Morals and History
The Lessons of History, Chapter VI
By: Will & Ariel Durant
Overview
The immorality of brutal oppressive leaders and their wars are all too obvious. It is the daily fare of history. But the morals of the “common people” have frequently been much higher. The history of kindness, brotherliness, and good family life has never really been told.
Highlights
“Morals are the rules by which a society exhorts (as laws are the rules by which is seeks to compel) its members and associations to behavior consistent with its order, security, and growth. “
The Industrial Revolution changed economics and family life as “… men, women and children left home, family authority, and unity, to work as individuals … The city offered every discouragement to marriage, but it provided every stimulus and facility for sex. Women were ‘emancipated’ … The authority of father and mother lost its economic base …” and the old morals based on an agrarian life began to die.

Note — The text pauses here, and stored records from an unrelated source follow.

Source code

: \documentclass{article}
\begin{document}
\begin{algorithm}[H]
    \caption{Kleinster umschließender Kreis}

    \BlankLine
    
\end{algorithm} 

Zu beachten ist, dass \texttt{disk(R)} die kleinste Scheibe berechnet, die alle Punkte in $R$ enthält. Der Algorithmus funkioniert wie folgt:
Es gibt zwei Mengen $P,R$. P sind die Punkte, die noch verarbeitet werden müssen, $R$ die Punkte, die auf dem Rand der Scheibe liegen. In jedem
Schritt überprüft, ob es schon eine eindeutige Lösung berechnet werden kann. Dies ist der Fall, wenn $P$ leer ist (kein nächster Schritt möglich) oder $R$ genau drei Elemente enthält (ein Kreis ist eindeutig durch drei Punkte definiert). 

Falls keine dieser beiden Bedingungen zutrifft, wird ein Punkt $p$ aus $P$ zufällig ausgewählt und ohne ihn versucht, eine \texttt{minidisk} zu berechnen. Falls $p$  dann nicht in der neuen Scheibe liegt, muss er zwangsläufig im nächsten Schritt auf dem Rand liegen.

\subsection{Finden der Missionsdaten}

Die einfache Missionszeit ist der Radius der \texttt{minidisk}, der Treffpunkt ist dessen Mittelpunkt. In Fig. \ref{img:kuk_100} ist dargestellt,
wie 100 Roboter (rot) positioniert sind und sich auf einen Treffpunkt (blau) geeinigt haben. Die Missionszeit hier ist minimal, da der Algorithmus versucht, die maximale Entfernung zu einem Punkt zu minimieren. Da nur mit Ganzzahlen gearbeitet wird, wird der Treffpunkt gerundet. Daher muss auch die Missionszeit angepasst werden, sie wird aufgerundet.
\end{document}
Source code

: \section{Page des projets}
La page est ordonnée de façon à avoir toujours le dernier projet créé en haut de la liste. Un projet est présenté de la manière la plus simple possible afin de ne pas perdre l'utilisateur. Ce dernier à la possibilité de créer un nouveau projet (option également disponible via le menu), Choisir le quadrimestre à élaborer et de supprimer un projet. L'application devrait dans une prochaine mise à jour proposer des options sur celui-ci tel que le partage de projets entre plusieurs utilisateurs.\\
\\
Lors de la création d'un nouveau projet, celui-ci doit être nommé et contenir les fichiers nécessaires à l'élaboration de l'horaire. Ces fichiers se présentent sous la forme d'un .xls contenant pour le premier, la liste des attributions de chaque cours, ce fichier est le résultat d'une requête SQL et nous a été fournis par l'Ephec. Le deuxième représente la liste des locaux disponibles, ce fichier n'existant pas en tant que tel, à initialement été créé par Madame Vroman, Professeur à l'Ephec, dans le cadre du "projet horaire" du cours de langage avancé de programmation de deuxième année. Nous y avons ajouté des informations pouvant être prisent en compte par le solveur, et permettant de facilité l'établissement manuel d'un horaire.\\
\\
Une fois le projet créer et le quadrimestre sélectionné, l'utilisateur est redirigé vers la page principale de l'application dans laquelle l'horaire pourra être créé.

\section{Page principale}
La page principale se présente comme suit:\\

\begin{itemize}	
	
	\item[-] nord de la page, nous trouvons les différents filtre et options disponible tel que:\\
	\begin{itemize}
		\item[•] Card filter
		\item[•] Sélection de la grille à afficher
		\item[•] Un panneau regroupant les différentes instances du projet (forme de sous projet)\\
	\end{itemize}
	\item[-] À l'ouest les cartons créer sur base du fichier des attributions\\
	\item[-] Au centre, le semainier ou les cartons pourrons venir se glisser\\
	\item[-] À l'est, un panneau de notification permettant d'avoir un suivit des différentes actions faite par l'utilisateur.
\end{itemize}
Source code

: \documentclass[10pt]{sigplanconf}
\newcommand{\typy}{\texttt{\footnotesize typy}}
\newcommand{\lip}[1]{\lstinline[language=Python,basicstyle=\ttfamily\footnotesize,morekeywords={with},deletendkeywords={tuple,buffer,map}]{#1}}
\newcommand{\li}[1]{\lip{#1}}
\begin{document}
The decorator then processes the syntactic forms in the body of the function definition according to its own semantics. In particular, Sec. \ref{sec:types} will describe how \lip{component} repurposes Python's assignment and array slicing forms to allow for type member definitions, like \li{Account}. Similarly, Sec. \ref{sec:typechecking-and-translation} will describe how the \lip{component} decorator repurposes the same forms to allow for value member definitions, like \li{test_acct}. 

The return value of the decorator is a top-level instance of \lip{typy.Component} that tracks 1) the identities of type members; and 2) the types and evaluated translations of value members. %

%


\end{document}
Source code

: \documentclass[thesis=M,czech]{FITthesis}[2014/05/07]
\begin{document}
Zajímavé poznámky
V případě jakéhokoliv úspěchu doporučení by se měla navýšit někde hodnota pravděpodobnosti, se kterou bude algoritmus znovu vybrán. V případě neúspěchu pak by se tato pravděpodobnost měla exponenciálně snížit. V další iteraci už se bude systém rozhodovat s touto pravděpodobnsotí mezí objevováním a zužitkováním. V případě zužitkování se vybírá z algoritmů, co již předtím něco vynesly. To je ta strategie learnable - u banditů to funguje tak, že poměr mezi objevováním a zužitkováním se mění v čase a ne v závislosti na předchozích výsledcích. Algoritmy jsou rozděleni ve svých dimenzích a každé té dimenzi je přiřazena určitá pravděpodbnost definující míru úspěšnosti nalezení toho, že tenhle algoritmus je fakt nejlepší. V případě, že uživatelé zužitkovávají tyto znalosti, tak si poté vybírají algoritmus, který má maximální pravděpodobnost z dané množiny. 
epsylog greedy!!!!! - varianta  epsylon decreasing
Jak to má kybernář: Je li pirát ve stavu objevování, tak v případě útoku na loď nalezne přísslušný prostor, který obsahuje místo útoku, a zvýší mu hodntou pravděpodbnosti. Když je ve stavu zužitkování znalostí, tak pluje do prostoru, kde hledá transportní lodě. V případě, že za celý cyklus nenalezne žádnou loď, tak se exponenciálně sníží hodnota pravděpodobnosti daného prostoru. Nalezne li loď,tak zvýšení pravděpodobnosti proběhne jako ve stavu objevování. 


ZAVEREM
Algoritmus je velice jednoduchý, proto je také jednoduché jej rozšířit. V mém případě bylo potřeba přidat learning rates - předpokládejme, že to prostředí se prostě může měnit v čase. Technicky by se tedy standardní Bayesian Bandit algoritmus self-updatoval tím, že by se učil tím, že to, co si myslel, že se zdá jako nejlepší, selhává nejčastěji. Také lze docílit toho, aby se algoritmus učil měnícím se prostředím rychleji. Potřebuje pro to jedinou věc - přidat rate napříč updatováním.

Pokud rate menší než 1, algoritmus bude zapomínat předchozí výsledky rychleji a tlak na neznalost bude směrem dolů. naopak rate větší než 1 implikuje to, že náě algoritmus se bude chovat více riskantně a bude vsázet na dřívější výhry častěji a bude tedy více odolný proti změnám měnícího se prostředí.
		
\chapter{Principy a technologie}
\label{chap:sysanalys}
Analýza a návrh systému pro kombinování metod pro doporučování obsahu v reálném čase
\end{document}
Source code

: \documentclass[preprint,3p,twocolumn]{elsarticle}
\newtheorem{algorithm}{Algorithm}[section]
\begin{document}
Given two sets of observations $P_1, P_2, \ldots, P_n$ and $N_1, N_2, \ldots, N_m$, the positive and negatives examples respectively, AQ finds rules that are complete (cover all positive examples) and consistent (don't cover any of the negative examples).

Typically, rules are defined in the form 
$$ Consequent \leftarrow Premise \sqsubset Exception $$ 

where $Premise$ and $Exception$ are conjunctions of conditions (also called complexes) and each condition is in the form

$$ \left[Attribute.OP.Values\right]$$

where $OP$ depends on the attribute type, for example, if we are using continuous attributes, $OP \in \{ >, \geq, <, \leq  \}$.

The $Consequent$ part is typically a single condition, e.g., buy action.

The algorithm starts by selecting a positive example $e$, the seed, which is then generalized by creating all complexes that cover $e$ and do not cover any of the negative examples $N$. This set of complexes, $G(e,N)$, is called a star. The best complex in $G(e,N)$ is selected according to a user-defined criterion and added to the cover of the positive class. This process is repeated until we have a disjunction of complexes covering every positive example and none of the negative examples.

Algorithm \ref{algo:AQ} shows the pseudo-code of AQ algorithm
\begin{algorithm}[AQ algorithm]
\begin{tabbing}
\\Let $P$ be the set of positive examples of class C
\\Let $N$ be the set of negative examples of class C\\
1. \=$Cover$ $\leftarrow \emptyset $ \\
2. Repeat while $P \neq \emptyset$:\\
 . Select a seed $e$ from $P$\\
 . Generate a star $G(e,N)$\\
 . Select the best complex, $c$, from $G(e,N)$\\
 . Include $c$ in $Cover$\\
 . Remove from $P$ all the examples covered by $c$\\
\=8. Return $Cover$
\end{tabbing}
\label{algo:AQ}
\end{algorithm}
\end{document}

Wars and economic problems also exacerbated the decline in morals, but behind the wars, poverty, misfortune, and murder of history, there were millions of good homes and happy marriages with children. The gifts of charity have “almost equaled the cruelties of the battlefields and jails.” But this history is seldom written. “Who will dare to write a history of human goodness?”
Lesson
The morals that make a civilization civilized are not found in ambitious leaders but in the common people, and form the principal check on evil in the world. These morals are based on generations of experiment in the laboratory of history. If they are lost, and the common people become as corrupt as many of the leaders, civilization will cease to exist.